Understanding document projections and the stream DSL is key to reading and writing documents effectively. We discuss these preliminary concepts first, and then consider their use as input and outputs of the operations of the gDL.
Projections
A projection is a set of constraints over the properties of documents in the gDM. It can be used to match documents, i.e. identify documents whose properties satisfy the constraints of the projection.
Projections and matching are used in the read operations of the gDL:
- as a means to characterise relevant documents (projections as types);
- as a means to specify what parts of relevant documents should be retrieved (projections as retrieval directives).
The constraints of a projection take accordingly two forms:
- include constraints apply to properties that must be matched and retrieved;
- filter constraints apply to properties that must be matched but not retrieved.
Note: in both cases, the constraints take the form of 'predicates' of the [[Content_Manager_Library|Content Manager Library] (CML)]. The projection itself converts into a complex predicate which is amenable for processing by the Content Manager service in the execution of retrieval operations. In this sense, projections are a key part of the document-oriented layer that the gDL defines over lower-level components of the gCube Content Management architecture.

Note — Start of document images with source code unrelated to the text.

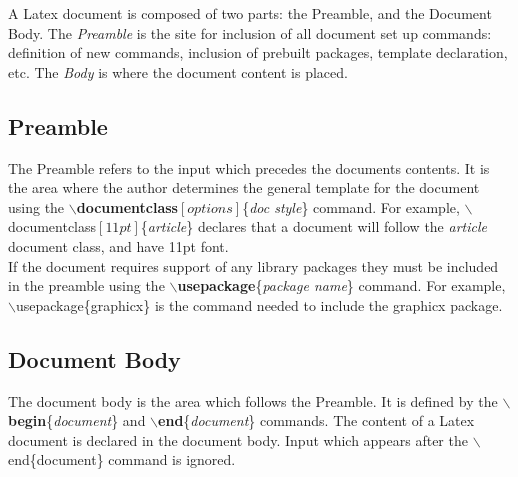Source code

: A Latex document is composed of two parts: the Preamble, and the Document Body.  The \textit{Preamble} is the site for inclusion of all document set up commands: definition of new commands, inclusion of pre\-built packages, template declaration, etc.  The \textit{Body} is where the document content is placed.

\subsection{Preamble}
 The Preamble refers to the input which precedes the documents contents.  It is the area where the author determines the general template for the document using the \textbf{$\backslash$documentclass}$[options]$\{\textit{doc style}\} command.  For example,
 $\backslash$documentclass$[11pt]$\{\textit{article}\} declares that a document will follow the \textit{article} document class, and have 11pt font.
 \newline\\
 If the document requires support of any library packages they must be included in the preamble using the \textbf{$\backslash$usepackage}\{\textit{package name}\} command. For example, $\backslash$usepackage\{graphicx\} is the command needed to include the graphicx package.

\subsection{Document Body}
The document body is the area which follows the Preamble. It is defined by the \textbf{$\backslash$begin}\{\textit{document}\} and \textbf{$\backslash$end}\{\textit{document}\} commands.  The content of a Latex document is declared in the document body.  Input which appears after the $\backslash$end\{document\} command is ignored.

As a simple example of the implications, a projection may define an include constraint over the name of metadata elements and a filter constraint over the time of their last update.
It may then be used to:
- characterise documents with metadata elements that match both constraints;
- retrieve of those documents only the name of matching metadata elements, excluding any other document property, including other inner elements and their properties.
All projections in the gDL have the Projection
interface, which can be used in element-generic computations to access their constraints. To build projections, however, clients deal with one of the following implementation of the interface:
-
DocumentProjection
; -
MetadataProjection
; -
AnnotationProjection
; -
PartProjection
; -
AlternativeProjection
.
A further implementation of the interface:
-
PropertyProjection
allows clients to express constraints on the generic properties of any of the elements of the gDM.
Simple Projections
Clients create projections with the factory methods of the Projections
companion class (a static import improves legibility and is recommended):
import static org.gcube.contentmanagement.gcubedocumentlibrary.projections.Projections.*; ... DocumentProjection dp = document(); MetadataProjection mp = metadata(); AnnotationProjection annp = annotation(); PartProjection pp = part(); AlternativeProjection altp = alteranative();
The projections above do not specify any constraints on the elements of the corresponding type. For example, dp
matches all documents, regardless of their properties, inner elements, and properties of their inner elements. Similarly, mp
matches all metadata elements, regardless of their properties. Yet this empty projections have different implications in terms of retrieval. dp
will retrieve all the document(s) that are targeted by queries, whereas mp
will retrieve al documents that have at least a metadata element.